__Listed entries__:
· · · · ·

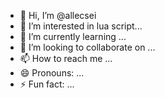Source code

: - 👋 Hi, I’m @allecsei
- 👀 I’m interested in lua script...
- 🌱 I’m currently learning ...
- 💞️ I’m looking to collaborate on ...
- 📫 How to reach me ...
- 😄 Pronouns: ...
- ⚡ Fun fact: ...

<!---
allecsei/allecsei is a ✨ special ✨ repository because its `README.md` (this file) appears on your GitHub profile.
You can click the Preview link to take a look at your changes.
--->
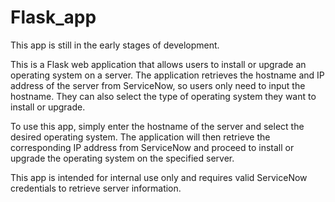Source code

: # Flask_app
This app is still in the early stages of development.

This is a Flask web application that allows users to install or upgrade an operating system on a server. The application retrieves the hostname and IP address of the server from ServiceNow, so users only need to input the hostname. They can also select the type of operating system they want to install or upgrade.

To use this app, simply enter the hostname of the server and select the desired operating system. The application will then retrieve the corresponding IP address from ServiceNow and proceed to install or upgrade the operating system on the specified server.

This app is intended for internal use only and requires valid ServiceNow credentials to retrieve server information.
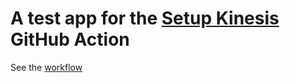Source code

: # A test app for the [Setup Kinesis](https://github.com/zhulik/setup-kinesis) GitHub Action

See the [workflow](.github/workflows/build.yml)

· · · · ·

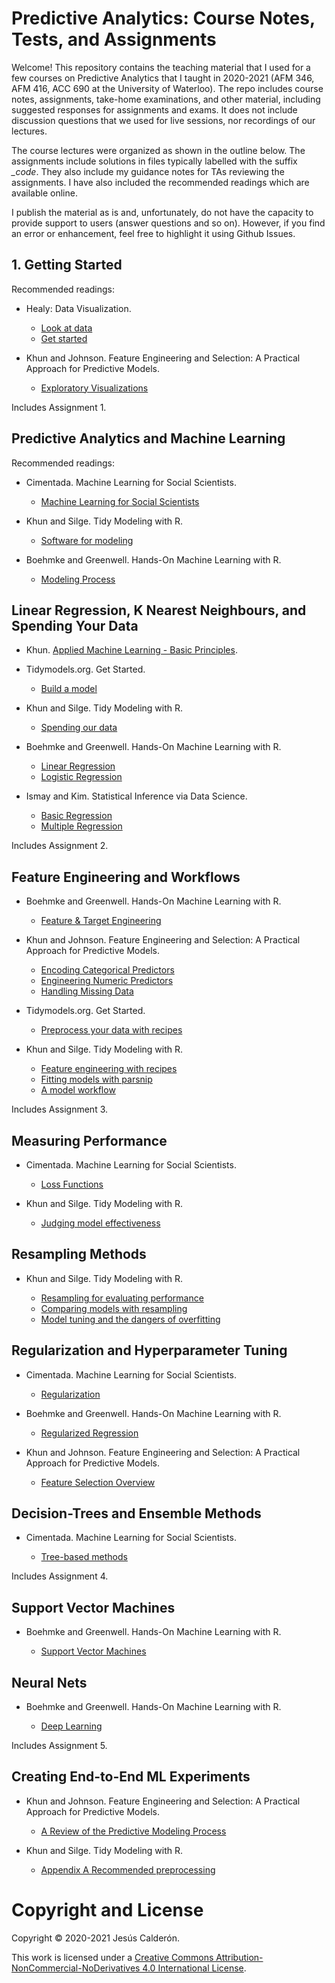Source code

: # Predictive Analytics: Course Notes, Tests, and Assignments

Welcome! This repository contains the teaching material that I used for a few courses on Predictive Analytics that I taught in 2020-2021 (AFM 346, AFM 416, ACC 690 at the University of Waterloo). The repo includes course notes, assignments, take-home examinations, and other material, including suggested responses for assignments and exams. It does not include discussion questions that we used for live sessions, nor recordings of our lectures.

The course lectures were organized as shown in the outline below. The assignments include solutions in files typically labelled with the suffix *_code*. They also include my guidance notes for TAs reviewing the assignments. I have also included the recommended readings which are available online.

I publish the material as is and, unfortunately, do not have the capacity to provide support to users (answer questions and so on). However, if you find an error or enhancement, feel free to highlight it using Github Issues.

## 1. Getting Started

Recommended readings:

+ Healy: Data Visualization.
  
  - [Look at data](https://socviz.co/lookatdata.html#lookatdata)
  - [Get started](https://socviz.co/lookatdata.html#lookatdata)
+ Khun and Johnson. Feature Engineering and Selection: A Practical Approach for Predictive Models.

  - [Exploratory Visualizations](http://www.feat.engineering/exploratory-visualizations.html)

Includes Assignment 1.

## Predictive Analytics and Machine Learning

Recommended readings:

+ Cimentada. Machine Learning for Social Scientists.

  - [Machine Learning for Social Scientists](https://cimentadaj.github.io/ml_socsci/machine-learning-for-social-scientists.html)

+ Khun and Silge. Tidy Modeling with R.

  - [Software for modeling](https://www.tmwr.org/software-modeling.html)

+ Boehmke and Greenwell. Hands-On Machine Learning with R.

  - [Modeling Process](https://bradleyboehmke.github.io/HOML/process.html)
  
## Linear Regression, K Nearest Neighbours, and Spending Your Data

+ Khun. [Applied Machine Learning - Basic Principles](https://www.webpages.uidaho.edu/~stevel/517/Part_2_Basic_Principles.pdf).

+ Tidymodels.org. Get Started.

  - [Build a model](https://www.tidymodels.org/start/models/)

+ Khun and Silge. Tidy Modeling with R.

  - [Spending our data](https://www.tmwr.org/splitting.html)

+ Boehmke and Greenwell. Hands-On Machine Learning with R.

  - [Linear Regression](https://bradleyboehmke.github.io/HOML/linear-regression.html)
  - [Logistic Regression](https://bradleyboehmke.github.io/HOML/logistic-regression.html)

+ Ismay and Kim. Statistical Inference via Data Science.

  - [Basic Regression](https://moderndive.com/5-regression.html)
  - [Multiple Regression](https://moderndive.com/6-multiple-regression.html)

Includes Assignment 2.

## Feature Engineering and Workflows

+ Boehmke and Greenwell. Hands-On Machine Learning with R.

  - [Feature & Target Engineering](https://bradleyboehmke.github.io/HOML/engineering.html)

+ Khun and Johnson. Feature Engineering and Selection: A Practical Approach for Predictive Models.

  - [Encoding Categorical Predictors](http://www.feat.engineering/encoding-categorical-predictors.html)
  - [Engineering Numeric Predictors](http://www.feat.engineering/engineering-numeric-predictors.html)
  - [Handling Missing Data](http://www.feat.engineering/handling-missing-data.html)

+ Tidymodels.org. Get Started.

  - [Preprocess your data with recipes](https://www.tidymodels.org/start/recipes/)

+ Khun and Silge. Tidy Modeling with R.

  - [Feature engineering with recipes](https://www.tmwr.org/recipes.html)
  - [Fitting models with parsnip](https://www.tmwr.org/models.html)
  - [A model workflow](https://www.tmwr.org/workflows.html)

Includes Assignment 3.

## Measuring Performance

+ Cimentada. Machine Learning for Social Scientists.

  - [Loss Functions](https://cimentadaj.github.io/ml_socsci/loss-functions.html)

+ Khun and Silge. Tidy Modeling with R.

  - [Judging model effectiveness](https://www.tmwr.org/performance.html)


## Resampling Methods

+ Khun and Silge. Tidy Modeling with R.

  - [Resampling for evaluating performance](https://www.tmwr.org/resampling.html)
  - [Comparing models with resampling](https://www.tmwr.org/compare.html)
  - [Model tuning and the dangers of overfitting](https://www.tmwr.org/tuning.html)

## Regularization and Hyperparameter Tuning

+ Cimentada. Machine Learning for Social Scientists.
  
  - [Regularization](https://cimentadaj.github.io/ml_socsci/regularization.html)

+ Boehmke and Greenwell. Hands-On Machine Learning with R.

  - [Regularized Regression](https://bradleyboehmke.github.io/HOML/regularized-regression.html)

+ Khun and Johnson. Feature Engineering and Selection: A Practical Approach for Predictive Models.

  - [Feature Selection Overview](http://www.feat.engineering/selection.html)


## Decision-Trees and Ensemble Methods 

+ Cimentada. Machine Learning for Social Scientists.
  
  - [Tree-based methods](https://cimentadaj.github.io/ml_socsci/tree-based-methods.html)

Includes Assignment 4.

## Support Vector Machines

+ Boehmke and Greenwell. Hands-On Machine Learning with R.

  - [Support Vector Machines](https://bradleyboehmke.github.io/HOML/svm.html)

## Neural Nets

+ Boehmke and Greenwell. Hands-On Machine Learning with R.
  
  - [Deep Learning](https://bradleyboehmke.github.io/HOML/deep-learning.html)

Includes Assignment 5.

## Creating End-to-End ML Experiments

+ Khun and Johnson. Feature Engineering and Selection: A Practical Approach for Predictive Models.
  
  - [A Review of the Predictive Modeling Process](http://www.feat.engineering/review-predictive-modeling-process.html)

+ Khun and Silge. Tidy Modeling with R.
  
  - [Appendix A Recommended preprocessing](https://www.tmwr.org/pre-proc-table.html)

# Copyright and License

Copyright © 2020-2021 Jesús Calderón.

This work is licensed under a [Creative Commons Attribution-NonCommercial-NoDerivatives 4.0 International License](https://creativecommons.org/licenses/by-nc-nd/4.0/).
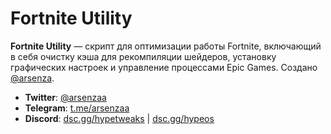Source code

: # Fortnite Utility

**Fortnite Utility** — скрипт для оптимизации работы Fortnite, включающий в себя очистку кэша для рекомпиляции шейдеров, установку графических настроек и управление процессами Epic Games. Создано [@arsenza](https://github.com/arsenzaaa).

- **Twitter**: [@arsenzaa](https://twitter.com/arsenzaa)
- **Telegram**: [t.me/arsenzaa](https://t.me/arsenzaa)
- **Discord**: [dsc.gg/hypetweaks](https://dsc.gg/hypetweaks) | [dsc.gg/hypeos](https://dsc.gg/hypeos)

· · · · ·

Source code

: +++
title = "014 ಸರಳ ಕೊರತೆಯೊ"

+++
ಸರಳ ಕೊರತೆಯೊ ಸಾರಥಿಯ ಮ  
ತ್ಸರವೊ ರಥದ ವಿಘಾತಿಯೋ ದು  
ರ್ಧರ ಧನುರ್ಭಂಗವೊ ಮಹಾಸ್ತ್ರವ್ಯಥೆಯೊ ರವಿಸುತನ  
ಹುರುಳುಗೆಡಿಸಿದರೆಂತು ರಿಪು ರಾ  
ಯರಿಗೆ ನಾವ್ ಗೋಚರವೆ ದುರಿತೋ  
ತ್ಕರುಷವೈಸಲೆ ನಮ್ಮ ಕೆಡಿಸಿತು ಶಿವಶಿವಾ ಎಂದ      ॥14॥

· · · · ·

__Required work__: Copy all lines in the listing above where the string "Copyright" appears.

__Written answer__:
# Copyright and License
Copyright © 2020-2021 Jesús Calderón.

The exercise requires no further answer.